Son Little (real name: Aaron Earl Livingston), one of many current artists remaking soul music in their distinctive way, gets right to work on his new album Aloha, hitting listeners with the super catchy and decidedly sexy “Hey Rose”. “Hey Rose / Your soul is the picture,” Little sings, “But your body is the frame / But the frame is exquisite / And you taste just like your name.” While those lyrics could be the most disastrous romantic lines ever, Little conveys them perfectly, his raspy but likable voice accompanied by minimal guitar chords and handclaps. Even within the seduction, there is a sense of foreboding: as the song ends, the couple are “engaged in lovers games”, but the singer then pleads, “can I hold you till these dark dreams fade?”
“Hey Rose” is one of those album-opening songs that is so engaging that it might take listeners a while to get beyond it and settle into the rest of Aloha. But as the album unfolds, it becomes clear that Son Little is doing his best to balance feelings of ecstasy and despair.
Part of the reason for this dichotomy can be found in the story of how Aloha was made. In a recent PopMatters interview, Son Little recounted how a computer drive on which he’d been creating demos suddenly died on him, and essentially stayed dead, leading Livingston to write a new set of songs in a short space of time. Eight days, to be exact.
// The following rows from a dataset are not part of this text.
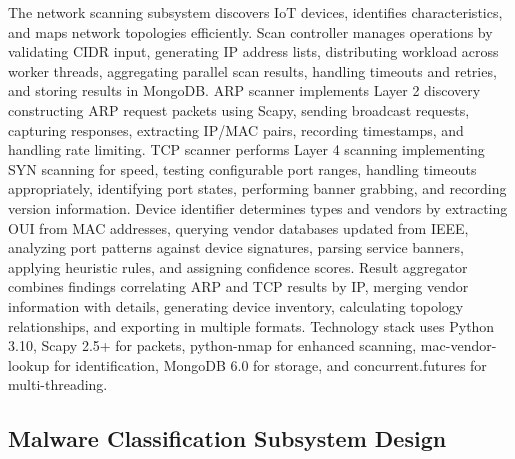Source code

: The network scanning subsystem discovers IoT devices, identifies characteristics, and maps network topologies efficiently. Scan controller manages operations by validating CIDR input, generating IP address lists, distributing workload across worker threads, aggregating parallel scan results, handling timeouts and retries, and storing results in MongoDB. ARP scanner implements Layer 2 discovery constructing ARP request packets using Scapy, sending broadcast requests, capturing responses, extracting IP/MAC pairs, recording timestamps, and handling rate limiting. TCP scanner performs Layer 4 scanning implementing SYN scanning for speed, testing configurable port ranges, handling timeouts appropriately, identifying port states, performing banner grabbing, and recording version information. Device identifier determines types and vendors by extracting OUI from MAC addresses, querying vendor databases updated from IEEE, analyzing port patterns against device signatures, parsing service banners, applying heuristic rules, and assigning confidence scores. Result aggregator combines findings correlating ARP and TCP results by IP, merging vendor information with details, generating device inventory, calculating topology relationships, and exporting in multiple formats. Technology stack uses Python 3.10, Scapy 2.5+ for packets, python-nmap for enhanced scanning, mac-vendor-lookup for identification, MongoDB 6.0 for storage, and concurrent.futures for multi-threading.

\subsection{Malware Classification Subsystem Design}

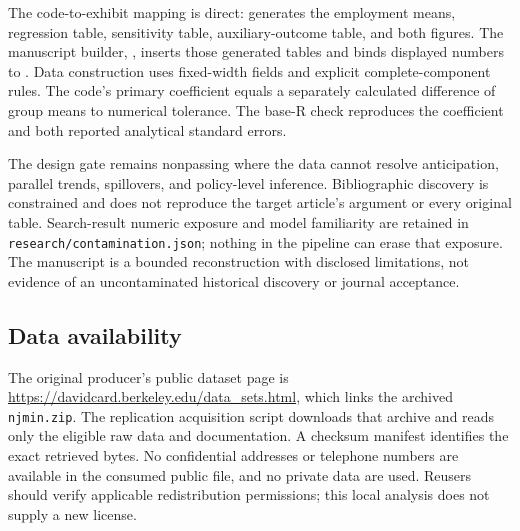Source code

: \documentclass[11pt]{article}
\begin{document}
The code-to-exhibit mapping is direct:  generates the employment means, regression table, sensitivity table, auxiliary-outcome table, and both figures. The manuscript builder, , inserts those generated tables and binds displayed numbers to . Data construction uses fixed-width fields and explicit complete-component rules. The code's primary coefficient equals a separately calculated difference of group means to numerical tolerance. The base-R check reproduces the coefficient and both reported analytical standard errors. %

The design gate remains nonpassing where the data cannot resolve anticipation, parallel trends, spillovers, and policy-level inference. Bibliographic discovery is constrained and does not reproduce the target article's argument or every original table. Search-result numeric exposure and model familiarity are retained in \texttt{research/contamination.json}; nothing in the pipeline can erase that exposure. The manuscript is a bounded reconstruction with disclosed limitations, not evidence of an uncontaminated historical discovery or journal acceptance. %

\subsection*{Data availability}
The original producer's public dataset page is \url{https://davidcard.berkeley.edu/data_sets.html}, which links the archived \texttt{njmin.zip}. The replication acquisition script downloads that archive and reads only the eligible raw data and documentation. A checksum manifest identifies the exact retrieved bytes. No confidential addresses or telephone numbers are available in the consumed public file, and no private data are used. Reusers should verify applicable redistribution permissions; this local analysis does not supply a new license. %



\end{document}

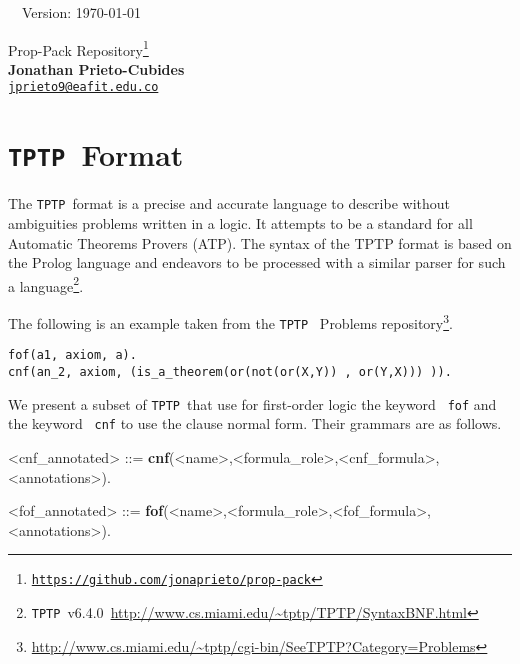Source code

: \documentclass[12pt]{article}
\newcommand{\tptp}[0]{\texorpdfstring{\texttt{TPTP}}\ \ }
\newcommand{\ttext}[1]{\texttt{\color{black} #1}}
\begin{document}

\hrulefill\ \ Version: \today\\

\vspace{3mm}
\begin{center}
{\Large Prop-Pack Repository\footnote{
\href{https://github.com/jonaprieto/prop-pack}{{\color{blue(munsell)}
\texttt{https://github.com/jonaprieto/prop-pack}}}}
}\\
\textbf{Jonathan Prieto-Cubides}\\ %
\href{mailto:jprieto9@eafit.edu.co}{{\color{blue(munsell)}\texttt{jprieto9@eafit.edu.co}}}
\end{center}
\vspace{0.1 cm}

\tableofcontents

\section{\tptp Format}
The \tptp format is a precise and accurate language to describe without ambiguities problems written in a logic. It attempts to be a standard for all Automatic Theorems Provers (ATP). The syntax of the TPTP format is based on the Prolog language and endeavors to be processed with a similar parser for such a language\footnote{\tptp v6.4.0~\url{http://www.cs.miami.edu/~tptp/TPTP/SyntaxBNF.html}}.\par

The following is an example taken from the \tptp
Problems repository\footnote{\url{http://www.cs.miami.edu/~tptp/cgi-bin/SeeTPTP?Category=Problems}}.

\begin{lstlisting}
fof(a1, axiom, a).
cnf(an_2, axiom, (is_a_theorem(or(not(or(X,Y)) , or(Y,X))) )).
\end{lstlisting}

We present a subset of \tptp that use for first-order logic the keyword \ttext{fof} and the keyword \ttext{cnf} to use the clause normal form. Their grammars are as follows.

\label{syntax:fof}
\begin{grammar}
<cnf_annotated> ::= \textbf{cnf}(<name>,<formula_role>,<cnf_formula>,<annotations>).

<fof_annotated> ::= \textbf{fof}(<name>,<formula_role>,<fof_formula>,<annotations>).
\end{grammar}
\end{document}
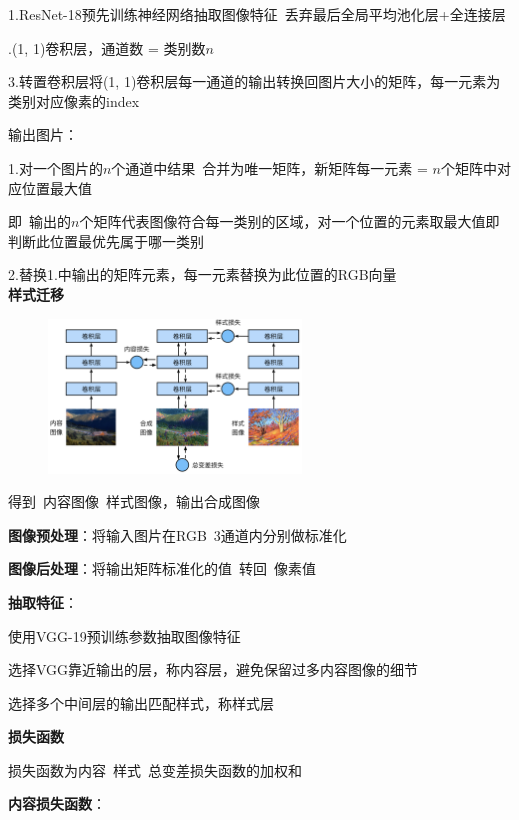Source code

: \documentclass[UTF8]{ctexart}
\begin{document}
  \quad \quad 1.ResNet-18预先训练神经网络抽取图像特征\ 丢弃最后全局平均池化层+全连接层

  \quad {}.(1, 1)卷积层，通道数 = 类别数$n$
  
  \quad \quad 3.转置卷积层将(1, 1)卷积层每一通道的输出转换回图片大小的矩阵，每一元素为类别对应像素的index

  \quad 输出图片：
  
  \quad \quad 1.对一个图片的$n$个通道中结果\ 合并为唯一矩阵，新矩阵每一元素 = $n$个矩阵中对应位置最大值

  \quad \quad \quad 即\ 输出的$n$个矩阵代表图像符合每一类别的区域，对一个位置的元素取最大值即判断此位置最优先属于哪一类别
  
  \quad \quad 2.替换1.中输出的矩阵元素，每一元素替换为此位置的RGB向量\\
\textbf{样式迁移}

  \begin{figure}[H] %
    \centering %
    \includegraphics[width=0.6\textwidth]{note_images/style-transfer.png} %
  \end{figure}

  得到\ 内容图像\ 样式图像，输出合成图像

  \textbf{图像预处理}：将输入图片在RGB\ 3通道内分别做标准化

  \textbf{图像后处理}：将输出矩阵标准化的值\ 转回\ 像素值

  \textbf{抽取特征}：

  \quad 使用VGG-19预训练参数抽取图像特征

  \quad \quad 选择VGG靠近输出的层，称内容层，避免保留过多内容图像的细节

  \quad \quad 选择多个中间层的输出匹配样式，称样式层

  \textbf{损失函数}

  \quad 损失函数为内容\ 样式\ 总变差损失函数的加权和

  \quad \textbf{内容损失函数}：
\end{document}
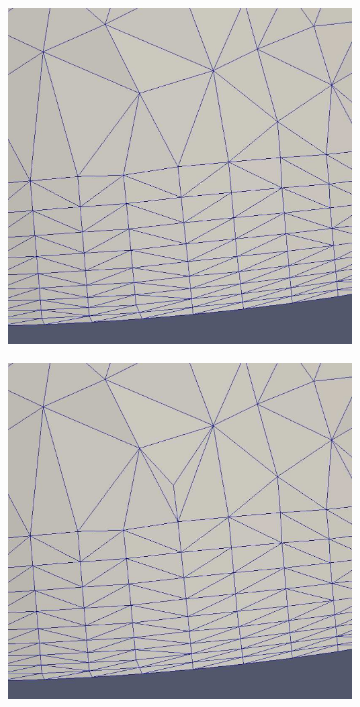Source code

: \documentclass[conf]{new-aiaa}
\begin{document}
\begin{figure}[!hbt]
\centering
\begin{subfigure}{.4\textwidth}
  \centering
  \includegraphics[width=.8\linewidth]{point-insertion-swapping/initial.eps}
  \caption{}
  \label{point-insert1}
\end{subfigure}%
\begin{subfigure}{.4\textwidth}
  \centering
  \includegraphics[width=.8\linewidth]{point-insertion-swapping/point-inserted.eps}
  \caption{}
  \label{point-insert2}
\end{subfigure}
\begin{subfigure}{.4\textwidth}
  \centering

\end{subfigure}
\end{figure}
\end{document}
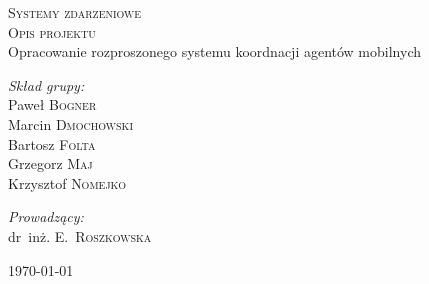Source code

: \begin{titlepage}
  \begin{center}
    

    \textsc{\Large Systemy zdarzeniowe}\\[3cm]
    
    \centering{\HRule \\[0.5cm]}
	      {\LARGE  \textsc{Opis projektu}\\[0.4cm]}
	      {\Large Opracowanie rozproszonego systemu koordnacji
                agentów mobilnych}
	      \centering{\HRule \\[1.5cm]}
	      
	      \begin{minipage}{0.4\textwidth}
	        \begin{flushleft} \large
	          \emph{Skład grupy:}\\
	          Paweł \textsc{Bogner} \\
	          Marcin \textsc{Dmochowski} \\
	          Bartosz \textsc{Folta} \\	
	          Grzegorz \textsc{Maj} \\
	          Krzysztof \textsc{Nomejko} \\
		  
		  
	        \end{flushleft}
	      \end{minipage}
	      \begin{minipage}[b]{0.4\textwidth}
	        \begin{flushright} \large
		  \emph{Prowadzący:} \\
		  dr~inż. E.~\textsc{Roszkowska}
	        \end{flushright}

	      \end{minipage}
	      \vfill
	          {\large \today}

  \end{center}
\end{titlepage}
While we’ll never know what the original album that Little had planned would have sounded like, we do have Aloha, a thoughtful collection of songs that feels anything but rushed. While Little had previously self-produced his albums, he collaborated with French producer Renaud Letang on Aloha, resulting in an album that trades studio polish for a rough and ready sound that suits the album’s empathetic lyrics.
“Hey Rose” gets the album off on a relatively upbeat note, but the second song, “About Her. Again.” finds Little dissecting a tangled relationship in a classic Stax ballad style: “She said this ain’t workin’ / All my work was for nothin’ / So I’m sitting here, smoking / With my head in my hands.” Another ballad, “Suffer”, feels like the emotional centerpiece of the album, with Little again pondering the mysteries of a relationship and the inevitable pain that accompanies it. Despite the pain, “we don’t have to suffer / You and I / We don’t have to wade in the trenches every night.”
Little does offer one other upbeat pop track, “3rd Eye Weeping”, which, despite the bouncy music, finds the singer having a bad week. “Wanna grab a baseball bat / Smash up everything I see”, although he then decides, “I better get right and breathe.” Little expresses that determination to confront the trouble of life — whether these troubles are romantic, technological, or more existential in nature — most explicitly in the spooky and gospel-tinged “Neve Give Up” near the end of the album.
Son Little closes Aloha with the peaceful, but lyrically-ambivalent “After All (I Must Be Wrong)”. “I think I love you, but I must be gone / I mean I love you, but I must be wrong,” Little sings as the album gently fades away. The music is comforting, the lyrics just a bit disquieting. At the end of Aloha, ecstasy and despair continue to co-exist, much as they do in real life.